● ASSIGNMENT: Restate all of the entries exactly. Any picture in them should be skipped.
═══ DATA SHOWN
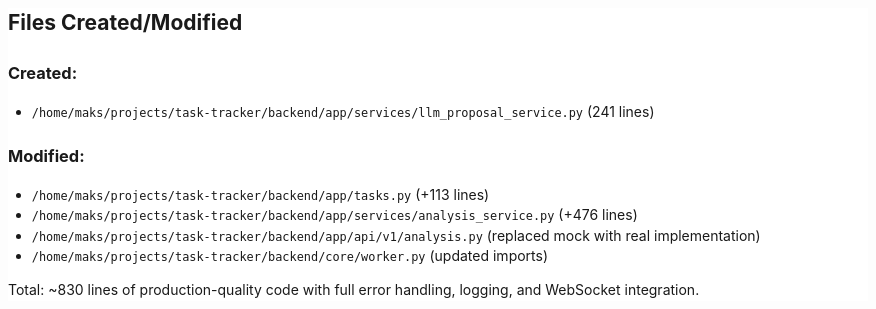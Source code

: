 ## Files Created/Modified

### Created:
- `/home/maks/projects/task-tracker/backend/app/services/llm_proposal_service.py` (241 lines)

### Modified:
- `/home/maks/projects/task-tracker/backend/app/tasks.py` (+113 lines)
- `/home/maks/projects/task-tracker/backend/app/services/analysis_service.py` (+476 lines)
- `/home/maks/projects/task-tracker/backend/app/api/v1/analysis.py` (replaced mock with real implementation)
- `/home/maks/projects/task-tracker/backend/core/worker.py` (updated imports)

Total: ~830 lines of production-quality code with full error handling, logging, and WebSocket integration.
══════
● EXPECTED ANSWER:
Source code

: ## Files Created/Modified

### Created:
- `/home/maks/projects/task-tracker/backend/app/services/llm_proposal_service.py` (241 lines)

### Modified:
- `/home/maks/projects/task-tracker/backend/app/tasks.py` (+113 lines)
- `/home/maks/projects/task-tracker/backend/app/services/analysis_service.py` (+476 lines)
- `/home/maks/projects/task-tracker/backend/app/api/v1/analysis.py` (replaced mock with real implementation)
- `/home/maks/projects/task-tracker/backend/core/worker.py` (updated imports)

Total: ~830 lines of production-quality code with full error handling, logging, and WebSocket integration.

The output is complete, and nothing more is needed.